Data Feeder for ODBC Databases¶
Release Notes¶
v1.2.1 (12/24) Fix for race condition initializing PluginPool
v1.2.0 Support for incident timeseries data
v1.1.1 Refactored exclusion list logic
v1.1.0 Bug fixes for database re-connections attempts. Sync Incident function is now interruptible if the playbook/workflow is cancelled. Added ability to exclude fields from incident database table.
v1.0.8 Allow Data Sync function to continue without failing a workflow/playbook
v1.0.7 Fixes for mariaDB and mySQL DB access within App Host
v1.0.6 Fixes for removed datatable columns, added caching for db schema updates - improving performance
v1.0.5 Support for attachment content
v1.0.4 Oracle definitions for AppHost
v1.0.3 AppHost configurations for Postgresql, MS SQL Server, MySql, SQLite
v1.0.1 Duplication of incident id bug fix
Notes:¶
Issues exist deleting attachments and artifact attachments for IBM SOAR v39 and v40. A future release is expected to resolve this issue.

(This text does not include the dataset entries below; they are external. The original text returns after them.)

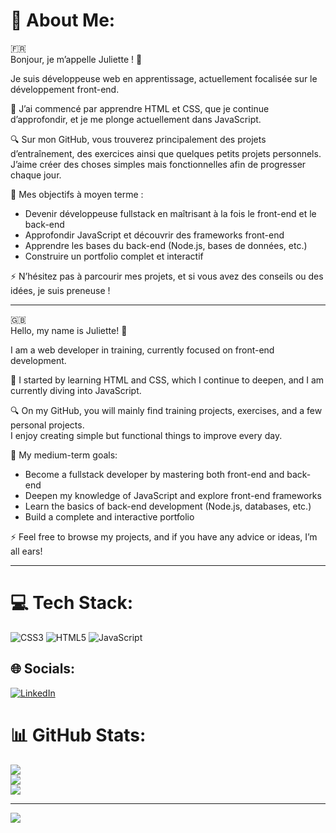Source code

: # 💫 About Me:

🇫🇷  
Bonjour, je m’appelle Juliette ! 👋

Je suis développeuse web en apprentissage, actuellement focalisée sur le développement front-end.

🌱 J’ai commencé par apprendre HTML et CSS, que je continue d’approfondir, et je me plonge actuellement dans JavaScript.

🔍 Sur mon GitHub, vous trouverez principalement des projets d’entraînement, des exercices ainsi que quelques petits projets personnels.  
J’aime créer des choses simples mais fonctionnelles afin de progresser chaque jour.

🔭 Mes objectifs à moyen terme :

- Devenir développeuse fullstack en maîtrisant à la fois le front-end et le back-end  
- Approfondir JavaScript et découvrir des frameworks front-end  
- Apprendre les bases du back-end (Node.js, bases de données, etc.)  
- Construire un portfolio complet et interactif

⚡ N’hésitez pas à parcourir mes projets, et si vous avez des conseils ou des idées, je suis preneuse !

---

🇬🇧  
Hello, my name is Juliette! 👋

I am a web developer in training, currently focused on front-end development.

🌱 I started by learning HTML and CSS, which I continue to deepen, and I am currently diving into JavaScript.

🔍 On my GitHub, you will mainly find training projects, exercises, and a few personal projects.  
I enjoy creating simple but functional things to improve every day.

🔭 My medium-term goals:

- Become a fullstack developer by mastering both front-end and back-end  
- Deepen my knowledge of JavaScript and explore front-end frameworks  
- Learn the basics of back-end development (Node.js, databases, etc.)  
- Build a complete and interactive portfolio

⚡ Feel free to browse my projects, and if you have any advice or ideas, I’m all ears!

---

# 💻 Tech Stack:

![CSS3](https://img.shields.io/badge/css3-%231572B6.svg?style=for-the-badge&logo=css3&logoColor=white) ![HTML5](https://img.shields.io/badge/html5-%23E34F26.svg?style=for-the-badge&logo=html5&logoColor=white) ![JavaScript](https://img.shields.io/badge/javascript-%23323330.svg?style=for-the-badge&logo=javascript&logoColor=%23F7DF1E)

## 🌐 Socials:

[![LinkedIn](https://img.shields.io/badge/LinkedIn-%230077B5.svg?logo=linkedin&logoColor=white)](https://www.linkedin.com/in/juliette-lepan/)

# 📊 GitHub Stats:

![](https://github-readme-stats.vercel.app/api?username=jlepan&theme=dark&hide_border=false&include_all_commits=false&count_private=false)<br/>
![](https://nirzak-streak-stats.vercel.app/?user=jlepan&theme=dark&hide_border=false)<br/>
![](https://github-readme-stats.vercel.app/api/top-langs/?username=jlepan&theme=dark&hide_border=false&include_all_commits=false&count_private=false&layout=compact)

---

[![](https://visitcount.itsvg.in/api?id=jlepan&icon=0&color=0)](https://visitcount.itsvg.in)

<!-- Proudly created with GPRM ( https://gprm.itsvg.in ) -->
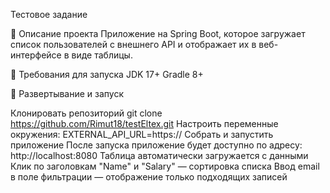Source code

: Тестовое задание

📌 Описание проекта
Приложение на Spring Boot, которое загружает список пользователей с внешнего API и отображает их в веб-интерфейсе в виде таблицы.

📂 Требования для запуска
JDK 17+
Gradle 8+

🚀 Развертывание и запуск

Клонировать репозиторий git clone https://github.com/Rimut18/testEltex.git
Настроить переменные окружения: EXTERNAL_API_URL=https://
Собрать и запустить приложение
После запуска приложение будет доступно по адресу: http://localhost:8080
Таблица автоматически загружается с данными
Клик по заголовкам "Name" и "Salary" — сортировка списка
Ввод email в поле фильтрации — отображение только подходящих записей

Deleting an incident will not also delete the incident artifacts, notes, tasks, datatables, etc.
Deleting a task will not also delete the task notes and attachments
When connecting to multiple databases from the same database platform, use different user accounts for each database.
Introduction¶
This package contains the odbcfeed plugin to the Data Feed extension. This Data Feed extension allows one to maintain “replica” data for Resilient incidents, artifacts, tasks, notes, etc. The updates are performed in near real-time.
This plugin allows this replica data to be maintained in a sql-based database.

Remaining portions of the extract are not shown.